Statistical Analysis

Data are expressed as mean ± SEM of two independent experiments in triplicates (n = 2). One-way analyses of variance (ANOVAs) followed by the Tukey’s test for multiple comparisons were used to compare between different groups. The Kaplan-Meier method was used to compare the differences in mortality rates between groups. A P value <0.05 was considered statistically significant.

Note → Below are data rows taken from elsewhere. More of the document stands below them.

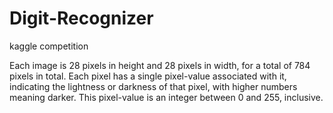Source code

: # Digit-Recognizer
kaggle competition


Each image is 28 pixels in height and 28 pixels in width, for a total of 784 pixels in total.
Each pixel has a single pixel-value associated with it, indicating the lightness or darkness of
that pixel, with higher numbers meaning darker. This pixel-value is an integer between 0 and 255, inclusive.
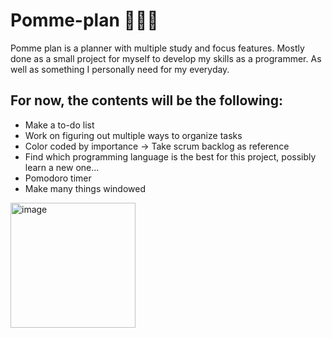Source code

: <h1>Pomme-plan 🍎🍅🍀</h1>
<p>Pomme plan is a planner with multiple study and focus features. Mostly done as a small project for myself to develop my skills as a programmer. As well as something I personally need for my everyday. </p>

For now, the contents will be the following:
- 
- Make a to-do list
- Work on figuring out multiple ways to organize tasks
- Color coded by importance -> Take scrum backlog as reference
- Find which programming language is the best for this project, possibly learn a new one...
- Pomodoro timer
- Make many things windowed

<img width="200" height="200" alt="image" src="https://github.com/user-attachments/assets/231ff609-cd8b-4896-9409-ee3f6515a54d" />

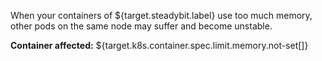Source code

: When your containers of ${target.steadybit.label} use too much memory, other pods on the same node may suffer and become unstable.

**Container affected:** ${target.k8s.container.spec.limit.memory.not-set[]}
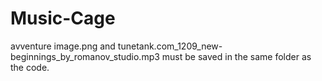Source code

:# Music-Cage
avventure image.png and tunetank.com_1209_new-beginnings_by_romanov_studio.mp3 must be saved in the same folder as the code.
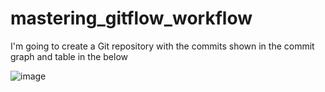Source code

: # mastering_gitflow_workflow
I'm going to create a Git repository with the commits shown in the commit graph and table in the below

![image](https://user-images.githubusercontent.com/68464959/207818731-2928178c-05eb-4da5-b6d2-5016f2a1551c.png)
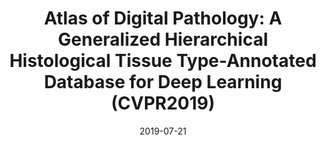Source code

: ---
title: "Atlas of Digital Pathology: A Generalized Hierarchical Histological Tissue Type-Annotated Database for Deep Learning (CVPR2019)"
collection: publications
permalink: /publication/2019-07-21-cvpr2019
date: 2019-07-21
venue: "Conference on Computer Vision and Pattern Recognition (CVPR)"
paperurl: 'http://openaccess.thecvf.com/content_CVPR_2019/html/Hosseini_Atlas_of_Digital_Pathology_A_Generalized_Hierarchical_Histological_Tissue_Type-Annotated_CVPR_2019_paper.html'
---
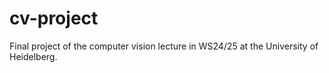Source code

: # cv-project
Final project of the computer vision lecture in WS24/25 at the University of Heidelberg.
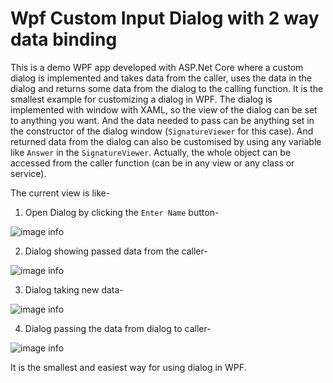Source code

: # Wpf Custom Input Dialog with 2 way data binding

This is a demo WPF app developed with ASP.Net Core where a custom dialog is implemented and takes data from the caller, uses the data in the dialog and returns some data from the dialog to the calling function. It is the smallest example for customizing a dialog in WPF. The dialog is implemented with window with XAML, so the view of the dialog can be set to anything you want. And the data needed to pass can be anything set in the constructor of the dialog window (`SignatureViewer` for this case). And returned data from the dialog can also be customised by using any variable like `Answer` in the `SignatureViewer`. Actually, the whole object can be accessed from the caller function (can be in any view or any class or service).

The current view is like-

1. Open Dialog by clicking the `Enter Name` button-

![image info](./doc/1.jpg)

2. Dialog showing passed data from the caller-

![image info](./doc/2.jpg)

3. Dialog taking new data-

![image info](./doc/3.jpg)

4. Dialog passing the data from dialog to caller-

![image info](./doc/4.jpg)

It is the smallest and easiest way for using dialog in WPF.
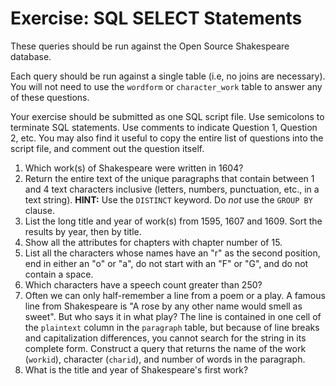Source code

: # Exercise: SQL SELECT Statements
 
These queries should be run against the Open Source Shakespeare database.

Each query should be run against a single table (i.e, no joins are necessary). You will not need to use the `wordform` or `character_work` table to answer any of these questions.

Your exercise should be submitted as one SQL script file. Use semicolons to terminate SQL statements. Use comments to indicate Question 1, Question 2, etc. You may also find it useful to copy the entire list of questions into the script file, and comment out the question itself.

1. Which work(s) of Shakespeare were written in 1604?
1. Return the entire text of the unique paragraphs that contain between 1 and 4 text characters inclusive (letters, numbers, punctuation, etc., in a text string). **HINT:** Use the `DISTINCT` keyword. Do *not* use the `GROUP BY` clause.
1. List the long title and year of work(s) from 1595, 1607 and 1609. Sort the results by year, then by title.
1. Show all the attributes for chapters with chapter number of 15.
1. List all the characters whose names have an "r" as the second position, end in either
an "o" or "a", do not start with an "F" or "G", and do not contain a space.
1. Which characters have a speech count greater than 250?
1. Often we can only half-remember a line from a poem or a play. A famous line from Shakespeare is "A rose by any other name would smell as sweet". But who says it in what play? The line is contained in one cell of the `plaintext` column in the `paragraph` table, but because of line breaks and capitalization differences, you cannot search for the string in its complete form. Construct a query that returns the name of the work (`workid`), character (`charid`), and number of words in the paragraph.
1. What is the title and year of Shakespeare's first work?
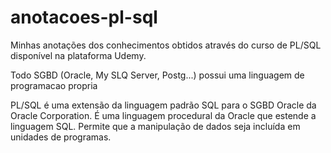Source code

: # anotacoes-pl-sql
Minhas anotações dos conhecimentos obtidos através do curso de PL/SQL disponível na plataforma Udemy.

Todo SGBD (Oracle, My SLQ Server, Postg...) possui uma linguagem de programacao propria 

PL/SQL é uma extensão da linguagem padrão SQL para o SGBD Oracle da Oracle Corporation. É uma linguagem procedural da Oracle que estende a linguagem SQL. Permite que a manipulação de dados seja incluída em unidades de programas.
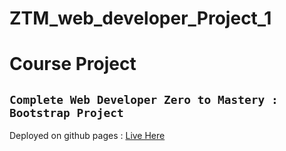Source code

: # ZTM_web_developer_Project_1 
# Course Project
## `Complete Web Developer Zero to Mastery : Bootstrap Project`
Deployed on github pages : [Live Here](https://www.iamrehan.me/ZTM_web_developer_Project_1/)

Identification of Human SAA, but not SAA1, as an HMGB1 Inducer

To understand the role of cytokines in sepsis, we characterized the kinetics of circulating HMGB1 and other cytokines in a group of septic patients admitted to the Emergency Medicine Department at North Shore University Hospital. In 8 of 23 septic patients, serum HMGB1 levels paralleled with the clinical scores; circulating HMGB1 levels returned toward baseline when these patients recovered from septic shock or severe sepsis (Figure 1A, data not shown). In a subset of septic patients, the anti-HMGB1 IgGs cross-reacted with a 12-kDa protein (denoted as “P12”) (Figure 1A), which paralleled with the serum levels of HMGB1 (Figure 1A) and several sepsis biomarkers (for example, IL-6, growth regulated oncogene-alpha/keratinocyte chemoattractant (GRO/KC), monocyte chemoattractant protein-1 (MCP-1) and regulated upon activation, normal T-cell expressed and secreted (RANTES); Figure 1B). To uncover the possible role of P12 in HMGB1 release, septic serum proteins were resolved by SDS-PAGE, and the corresponding 12-kDa band was subjected to in-gel trypsin digestion and mass spectrometry analysis. Peptide mass fingerprinting analysis identified this protein as a member(s) of the human SAA family (Figure 1C).
Figure 1

Identification of SAA as an anti-HMGB1 IgG cross-reacting protein in a subset of septic patients. (A) Western blots of serum proteins. Note that certain polyclonal anti-HMGB1 IgGs recognized both the 30-kDa HMGB1 and a 12-kDa protein (termed “P12”) in a subset of septic patients. (B) Immunoassay of multiple cytokines and chemokines by cytokine antibody arrays. Note that the serum levels of several sepsis surrogate markers (IL-6, MCP-1 and RANTES) paralleled with the clinical scores. *P < 0.05 versus normal healthy controls; #P < 0.05 versus t = 0 h (diagnosis of septic shock). (C) Mass spectrometry analysis of P12. The identity of the 12-kDa protein (P12) in septic serum was determined by mass spectrometry after gel excision and in-gel trypsin digestion.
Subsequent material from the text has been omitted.